== EXERCISE INSTRUCTIONS ==
Instruction for the data below: set down exactly the lines from the line with "This project demonstrates" to the line with "boundary value analysis, and", inclusive, and no others.
________
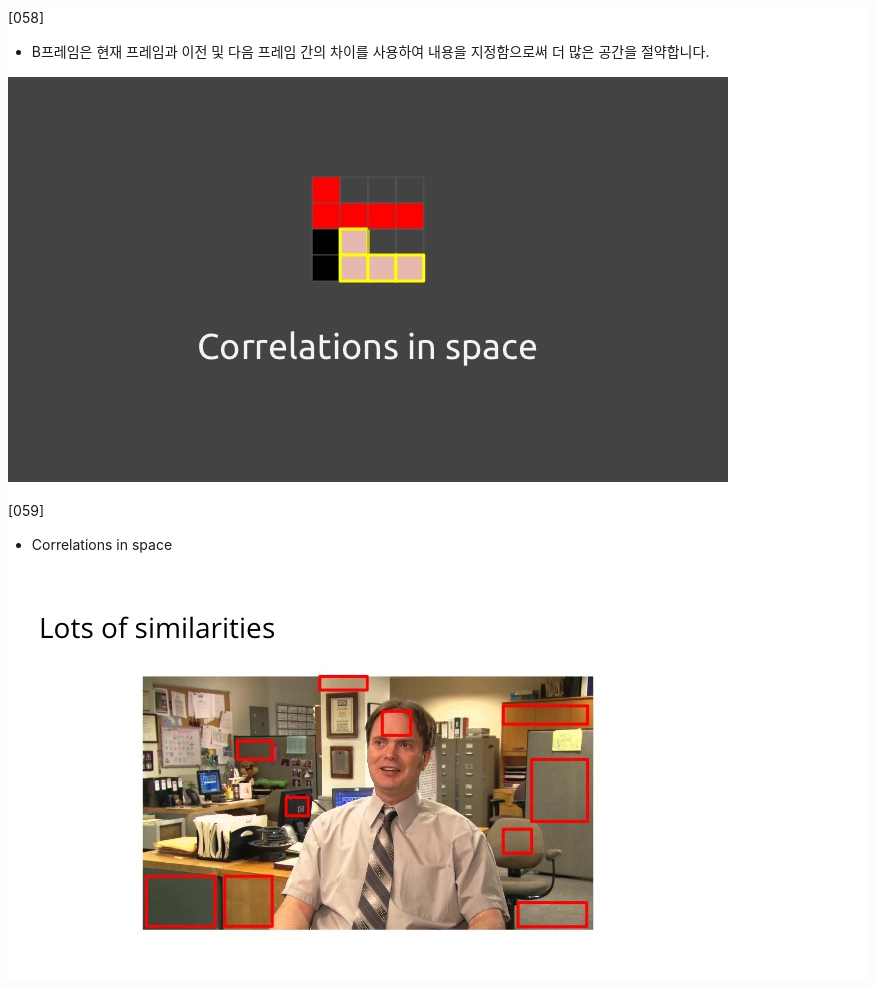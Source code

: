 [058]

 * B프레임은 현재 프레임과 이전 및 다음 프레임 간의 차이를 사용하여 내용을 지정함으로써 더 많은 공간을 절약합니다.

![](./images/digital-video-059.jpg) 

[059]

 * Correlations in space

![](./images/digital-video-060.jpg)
________
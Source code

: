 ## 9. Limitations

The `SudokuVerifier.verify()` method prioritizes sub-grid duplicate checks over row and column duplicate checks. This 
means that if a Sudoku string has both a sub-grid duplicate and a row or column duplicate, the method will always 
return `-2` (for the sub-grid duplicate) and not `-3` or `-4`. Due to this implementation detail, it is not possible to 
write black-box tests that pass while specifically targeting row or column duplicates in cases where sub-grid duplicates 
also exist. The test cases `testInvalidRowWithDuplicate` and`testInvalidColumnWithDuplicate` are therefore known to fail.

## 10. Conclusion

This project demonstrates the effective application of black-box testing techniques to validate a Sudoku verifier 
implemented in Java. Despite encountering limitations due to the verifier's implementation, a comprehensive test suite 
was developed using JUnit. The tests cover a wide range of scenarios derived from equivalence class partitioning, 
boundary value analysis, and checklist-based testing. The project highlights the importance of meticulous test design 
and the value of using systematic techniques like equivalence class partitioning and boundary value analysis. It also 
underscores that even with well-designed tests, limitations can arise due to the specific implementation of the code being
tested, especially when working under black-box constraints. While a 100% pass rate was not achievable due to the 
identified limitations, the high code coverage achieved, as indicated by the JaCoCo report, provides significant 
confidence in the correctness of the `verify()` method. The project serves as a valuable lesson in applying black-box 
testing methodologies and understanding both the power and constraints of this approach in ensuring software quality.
________
== TASK SOLUTION ==
This project demonstrates the effective application of black-box testing techniques to validate a Sudoku verifier 
implemented in Java. Despite encountering limitations due to the verifier's implementation, a comprehensive test suite 
was developed using JUnit. The tests cover a wide range of scenarios derived from equivalence class partitioning, 
boundary value analysis, and checklist-based testing. The project highlights the importance of meticulous test design 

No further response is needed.